The evolving roles of Wnt signaling in stem cell proliferation and differentiation, the development of human diseases, and therapeutic opportunities

Abstract

The evolutionarily conserved Wnt signaling pathway plays a central role in development and adult tissue homeostasis across species. Wnt proteins are secreted, lipid-modified signaling molecules that activate the canonical (β-catenin dependent) and non-canonical (β-catenin independent) Wnt signaling pathways. Cellular behaviors such as proliferation, differentiation, maturation, and proper body-axis specification are carried out by the canonical pathway, which is the best characterized of the known Wnt signaling paths. Wnt signaling has emerged as an important factor in stem cell biology and is known to affect the self-renewal of stem cells in various tissues.
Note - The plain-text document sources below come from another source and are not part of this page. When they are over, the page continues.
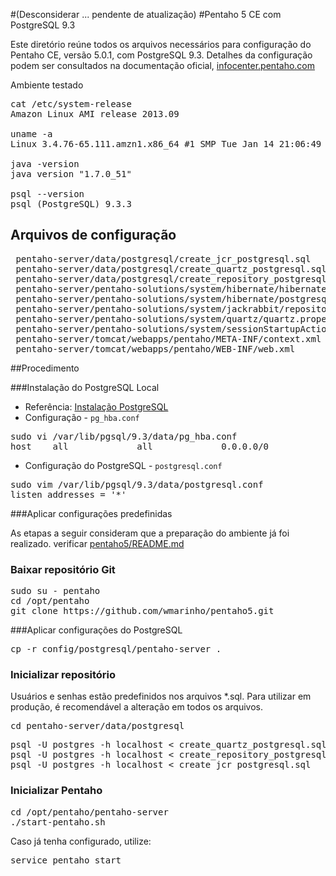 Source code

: #(Desconsiderar ... pendente de atualização)
#Pentaho 5 CE com PostgreSQL 9.3

Este diretório reúne todos os arquivos necessários para configuração do Pentaho CE, versão 5.0.1, com PostgreSQL 9.3. Detalhes da configuração podem ser consultados na documentação oficial, [infocenter.pentaho.com](http://infocenter.pentaho.com/)

Ambiente testado
<pre>
cat /etc/system-release
Amazon Linux AMI release 2013.09

uname -a
Linux 3.4.76-65.111.amzn1.x86_64 #1 SMP Tue Jan 14 21:06:49 UTC 2014 x86_64 x86_64 x86_64 GNU/Linux

java -version
java version "1.7.0_51"

psql --version
psql (PostgreSQL) 9.3.3
</pre>

## Arquivos de configuração

<pre>
 pentaho-server/data/postgresql/create_jcr_postgresql.sql
 pentaho-server/data/postgresql/create_quartz_postgresql.sql
 pentaho-server/data/postgresql/create_repository_postgresql.sql
 pentaho-server/pentaho-solutions/system/hibernate/hibernate-settings.xml
 pentaho-server/pentaho-solutions/system/hibernate/postgresql.hibernate.cfg.xml
 pentaho-server/pentaho-solutions/system/jackrabbit/repository.xml
 pentaho-server/pentaho-solutions/system/quartz/quartz.properties
 pentaho-server/pentaho-solutions/system/sessionStartupActions.xml
 pentaho-server/tomcat/webapps/pentaho/META-INF/context.xml
 pentaho-server/tomcat/webapps/pentaho/WEB-INF/web.xml
</pre>



##Procedimento

###Instalação do PostgreSQL Local

 * Referência: [Instalação PostgreSQL](https://wiki.postgresql.org/wiki/YUM_Installation)
 * Configuração - <code>pg_hba.conf</code>

<pre>
sudo vi /var/lib/pgsql/9.3/data/pg_hba.conf
host    all             all             0.0.0.0/0               md5
</pre>

 * Configuração do PostgreSQL - <code>postgresql.conf</code>

<pre>
sudo vim /var/lib/pgsql/9.3/data/postgresql.conf
listen_addresses = '*'
</pre>

###Aplicar configurações predefinidas

As etapas a seguir consideram que a preparação do ambiente já foi realizado. verificar [pentaho5/README.md](https://github.com/wmarinho/pentaho5/)

### Baixar repositório Git
<pre>
sudo su - pentaho
cd /opt/pentaho
git clone https://github.com/wmarinho/pentaho5.git
</pre>

###Aplicar configurações do PostgreSQL

<pre>
cp -r config/postgresql/pentaho-server .
</pre>

### Inicializar repositório

Usuários e senhas estão predefinidos nos arquivos *.sql. 
Para utilizar em produção, é recomendável a alteração em todos os arquivos. 

<pre>
cd pentaho-server/data/postgresql
</pre>

<pre>
psql -U postgres -h localhost < create_quartz_postgresql.sql
psql -U postgres -h localhost < create_repository_postgresql.sql
psql -U postgres -h localhost < create_jcr_postgresql.sql
</pre>


### Inicializar Pentaho 
<pre>
cd /opt/pentaho/pentaho-server
./start-pentaho.sh
</pre>

Caso já tenha configurado, utilize:
<pre>
service pentaho start
</pre>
This includes but is not limited to embryonic, hematopoietic, mesenchymal, gut, neural, and epidermal stem cells. Wnt signaling has also been implicated in tumor cells that exhibit stem cell-like properties. Wnt signaling is crucial for bone formation and presents a potential target for the development of therapeutics for bone disorders. Not surprisingly, aberrant Wnt signaling is also associated with a wide variety of diseases, including cancer. Mutations of Wnt pathway members in cancer can lead to unchecked cell proliferation, epithelial-mesenchymal transition, and metastasis. Altogether, advances in the understanding of dysregulated Wnt signaling in disease have paved the way for the development of novel therapeutics that target components of the Wnt pathway. Beginning with a brief overview of the mechanisms of canonical and non-canonical Wnt, this review aims to summarize the current knowledge of Wnt signaling in stem cells, aberrations to the Wnt pathway associated with diseases, and novel therapeutics targeting the Wnt pathway in preclinical and clinical studies.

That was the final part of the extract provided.